By framing analytics insights from cross-domain perspectives, greater systemic insights are created, for instance: how shifting consumer interests indicate a potential new product opportunity, how operations planning can be optimized to meet shifting market demand, how innovation initiatives can be budgeted to ensure financial targets are met, and how customer service performance can be improved through customer, product, and market insights.
For example, we take the case of credit risk reduction – automated mortgage application assessments via machine learning. As a starting point we collect a large dataset of past mortgage applications and known resulting defaults. Analytics is benefitted by a large, rich dataset to start with, which improves domain understanding, efforts to focus a data model, and, thereafter, model training and testing. Typically we would want to enrich base transactional data with demographics and supplemental 3rd party data to inform the assessment.
After a primary assessment of the data and data cleansing, we would typically conduct unsupervised analysis to examine natural categories amongst the domain data. This allows for the collapsing of variables into measured categories, where feasible and appropriate (according to accepted statistical and algorithmic approaches to validate the identified categories). For instance, we might apply cluster, factor, or principal component analysis to identify natural categories amongst mortgage applicants. These approaches are associated with particular statistical tests which can establish validity and context for the identified categories.
Subsequently, we would be interested to apply supervised techniques: to build a machine learning model from a dataset of known mortgages, including defaults. With a sufficiently representative dataset, a machine learning model with demonstrated predictive power can be established (via testing using multiple ML algorithmic approaches utilizing training, validation, and test sets). The resulting model allows identification of potentially at-risk customers as well as an automatic assessment of new applicants. Such a model also gives insight into value-creating customers – those stable and profitable customers and who may be eligible for new products.
Such insights quickly benefit more than the credit approval domain: they inform product strategy, customer service, budgeting, and sales & marketing. With each business silo, there exist flip-side benefits to analytics inquiries. Many examples exist, for instance:
What is not to like? Investments in analytics insight, with proper positioning, can be leveraged in multiple domains. What often stands in the way is ‘silo thinking’. If a particular business unit funded or launched an analytics inquiry, they may be reluctant to share the insights.
This is where having an intra-organizational analytics function can be invaluable. Whereas research has shown that may companies develop analytics functions in disparate business units (i.e. finance, manufacturing, sales & marketing, and customer service), by establishing an Analytics Center of Excellence (ACE) supported by a C-level champion, cross-silo insights gain appropriate exposure and visibility.

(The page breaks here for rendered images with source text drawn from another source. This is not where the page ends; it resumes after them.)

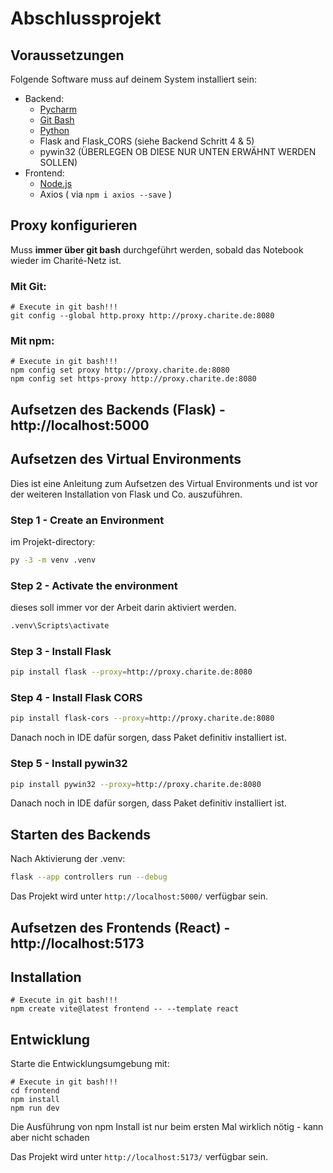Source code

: # Abschlussprojekt
## Voraussetzungen

Folgende Software muss auf deinem System installiert sein:

- Backend:
  - [Pycharm](https://www.jetbrains.com/pycharm/download/?section=windows)
  - [Git Bash](https://git-scm.com/downloads/win)
  - [Python](https://www.python.org/downloads/)
  - Flask and Flask_CORS (siehe Backend Schritt 4 & 5)
  - pywin32 (ÜBERLEGEN OB DIESE NUR UNTEN ERWÄHNT WERDEN SOLLEN)
- Frontend:
  - [Node.js](https://nodejs.org/)
  - Axios ( via ```npm i axios --save``` )

## Proxy konfigurieren
Muss **immer über git bash** durchgeführt werden, sobald das Notebook wieder im Charité-Netz ist.

### Mit Git:
```git bash
# Execute in git bash!!!
git config --global http.proxy http://proxy.charite.de:8080
```

### Mit npm:
```git bash
# Execute in git bash!!!
npm config set proxy http://proxy.charite.de:8080
npm config set https-proxy http://proxy.charite.de:8080
```

## Aufsetzen des Backends (Flask) - http://localhost:5000
## Aufsetzen des Virtual Environments

Dies ist eine Anleitung zum Aufsetzen des Virtual Environments und ist vor der weiteren Installation von Flask und Co. auszuführen.

### Step 1 - Create an Environment
im Projekt-directory:

```sh
py -3 -m venv .venv
```

### Step 2 - Activate the environment
dieses soll immer vor der Arbeit darin aktiviert werden.

```sh
.venv\Scripts\activate
```

### Step 3 - Install Flask

```sh
pip install flask --proxy=http://proxy.charite.de:8080
```

### Step 4 - Install Flask CORS
```sh
pip install flask-cors --proxy=http://proxy.charite.de:8080
```
Danach noch in IDE dafür sorgen, dass Paket definitiv installiert ist.

### Step 5 - Install pywin32
```sh
pip install pywin32 --proxy=http://proxy.charite.de:8080
```
Danach noch in IDE dafür sorgen, dass Paket definitiv installiert ist.

## Starten des Backends
Nach Aktivierung der .venv:
```sh
flask --app controllers run --debug
```

Das Projekt wird unter `http://localhost:5000/` verfügbar sein.

## Aufsetzen des Frontends (React) - http://localhost:5173
## Installation

```git bash
# Execute in git bash!!!
npm create vite@latest frontend -- --template react
```

## Entwicklung

Starte die Entwicklungsumgebung mit:

```git bash
# Execute in git bash!!!
cd frontend
npm install
npm run dev
```
Die Ausführung von npm Install ist nur beim ersten Mal wirklich nötig - kann aber nicht schaden

Das Projekt wird unter `http://localhost:5173/` verfügbar sein.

With the great interest in ‘big data analytics’, there is a tendency to launch cross-analytics as an IT initiative, focused on technology and engineering. For instance, there is a great interest in establishing Hadoop repositories to store large sets of data. However, without tying the technology perspective to cross-organizational business processes to unite people in business silos, such efforts are quickly moribund. Successful analytics depends upon a unified people-process-technology context. This can only come from suitable organizational visibility and exposure. Those organizations that establish an ACE and appoint a C-level champion to improve the success of such efforts.